Schools aren't being blamed for society's issues, but a lot of people are blaming schools for failing to adequately educate our country's children.

A major indicator of schools as the problem is the fact that U.S. students' performance on international comparisons declines the longer they are in school. Our 4th graders are average, internationally, but our high school students are at or near the bottom.

A lot of people interpret this as parents sending their kids to school adequately prepared to learn, but the schools are dropping the ball on adequately educating them beyond the early elementary years.

There are several books about the decline in our public schools and what some of the causes are.

Here's just a few:

The War Against Excellence: The Rising Tide of Mediocrity
("Yecke is a former U.S. Department of Education Commissioner for Minnesota. Her volume is the latest in a stream of books by a multitude of authors in recent years exposing unpleasant truths about government schools.
This stream is fighting a broader current.
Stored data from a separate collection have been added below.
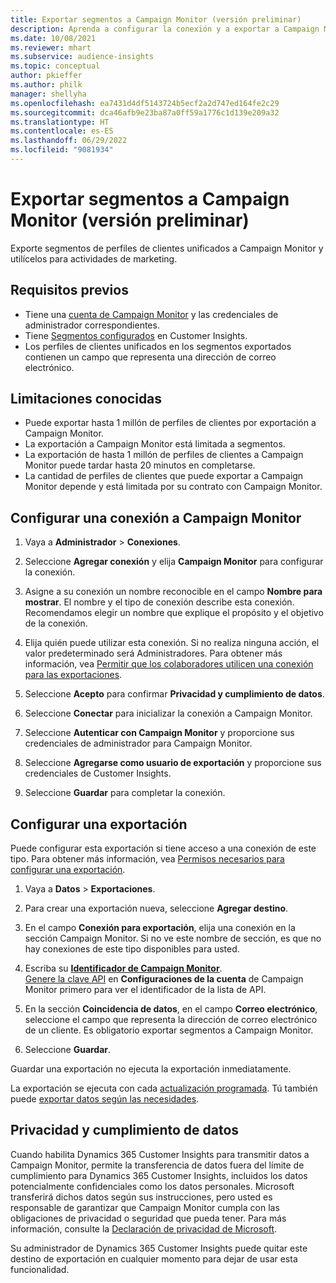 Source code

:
 ```yaml
---
title: Exportar segmentos a Campaign Monitor (versión preliminar)
description: Aprenda a configurar la conexión y a exportar a Campaign Monitor.
ms.date: 10/08/2021
ms.reviewer: mhart
ms.subservice: audience-insights
ms.topic: conceptual
author: pkieffer
ms.author: philk
manager: shellyha
ms.openlocfilehash: ea7431d4df5143724b5ecf2a2d747ed164fe2c29
ms.sourcegitcommit: dca46afb9e23ba87a0ff59a1776c1d139e209a32
ms.translationtype: HT
ms.contentlocale: es-ES
ms.lasthandoff: 06/29/2022
ms.locfileid: "9081934"
---
```

# <a name="export-segments-to-campaign-monitor-preview"></a>Exportar segmentos a Campaign Monitor (versión preliminar)

Exporte segmentos de perfiles de clientes unificados a Campaign Monitor y utilícelos para actividades de marketing.

## <a name="prerequisites"></a>Requisitos previos

-   Tiene una [cuenta de Campaign Monitor](https://www.campaignmonitor.com/) y las credenciales de administrador correspondientes.
-   Tiene [Segmentos configurados](segments.md) en Customer Insights.
-   Los perfiles de clientes unificados en los segmentos exportados contienen un campo que representa una dirección de correo electrónico.

## <a name="known-limitations"></a>Limitaciones conocidas

- Puede exportar hasta 1 millón de perfiles de clientes por exportación a Campaign Monitor.
- La exportación a Campaign Monitor está limitada a segmentos.
- La exportación de hasta 1 millón de perfiles de clientes a Campaign Monitor puede tardar hasta 20 minutos en completarse. 
- La cantidad de perfiles de clientes que puede exportar a Campaign Monitor depende y está limitada por su contrato con Campaign Monitor.

## <a name="set-up-connection-to-campaign-monitor"></a>Configurar una conexión a Campaign Monitor

1. Vaya a **Administrador** > **Conexiones**.

1. Seleccione **Agregar conexión** y elija **Campaign Monitor** para configurar la conexión.

1. Asigne a su conexión un nombre reconocible en el campo **Nombre para mostrar**. El nombre y el tipo de conexión describe esta conexión. Recomendamos elegir un nombre que explique el propósito y el objetivo de la conexión.

1. Elija quién puede utilizar esta conexión. Si no realiza ninguna acción, el valor predeterminado será Administradores. Para obtener más información, vea [Permitir que los colaboradores utilicen una conexión para las exportaciones](connections.md#allow-contributors-to-use-a-connection-for-exports).

1. Seleccione **Acepto** para confirmar **Privacidad y cumplimiento de datos**.

1. Seleccione **Conectar** para inicializar la conexión a Campaign Monitor.

1. Seleccione **Autenticar con Campaign Monitor** y proporcione sus credenciales de administrador para Campaign Monitor.

1. Seleccione **Agregarse como usuario de exportación** y proporcione sus credenciales de Customer Insights.

1. Seleccione **Guardar** para completar la conexión.

## <a name="configure-an-export"></a>Configurar una exportación

Puede configurar esta exportación si tiene acceso a una conexión de este tipo. Para obtener más información, vea [Permisos necesarios para configurar una exportación](export-destinations.md#set-up-a-new-export).

1. Vaya a **Datos** > **Exportaciones**.

1. Para crear una exportación nueva, seleccione **Agregar destino**.

1. En el campo **Conexión para exportación**, elija una conexión en la sección Campaign Monitor. Si no ve este nombre de sección, es que no hay conexiones de este tipo disponibles para usted.

1. Escriba su [**Identificador de Campaign Monitor**](https://www.campaignmonitor.com/api/getting-started/#your-list-id).    
   [Genere la clave API](https://www.campaignmonitor.com/api/getting-started/) en **Configuraciones de la cuenta** de Campaign Monitor primero para ver el identificador de la lista de API.  

1. En la sección **Coincidencia de datos**, en el campo **Correo electrónico**, seleccione el campo que representa la dirección de correo electrónico de un cliente. Es obligatorio exportar segmentos a Campaign Monitor.

1. Seleccione **Guardar**.

Guardar una exportación no ejecuta la exportación inmediatamente.

La exportación se ejecuta con cada [actualización programada](system.md#schedule-tab). Tú también puede [exportar datos según las necesidades](export-destinations.md#run-exports-on-demand). 


## <a name="data-privacy-and-compliance"></a>Privacidad y cumplimiento de datos

Cuando habilita Dynamics 365 Customer Insights para transmitir datos a Campaign Monitor, permite la transferencia de datos fuera del límite de cumplimiento para Dynamics 365 Customer Insights, incluidos los datos potencialmente confidenciales como los datos personales. Microsoft transferirá dichos datos según sus instrucciones, pero usted es responsable de garantizar que Campaign Monitor cumpla con las obligaciones de privacidad o seguridad que pueda tener. Para más información, consulte la [Declaración de privacidad de Microsoft](https://go.microsoft.com/fwlink/?linkid=396732).

Su administrador de Dynamics 365 Customer Insights puede quitar este destino de exportación en cualquier momento para dejar de usar esta funcionalidad.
School districts and employee unions invest mightily in public relations to keep parents, taxpayers and politicians convinced that "public education" is doing wonderfully, but just needs more money. "The War Against Excellence" pulls back the curtain to reveal that over the last 20 years or so, middle schools — usually sixth grade to eighth grade — have been infested with an alarmingly anti-academic mindset.")
The War Against Excellence [Michigan Education Report]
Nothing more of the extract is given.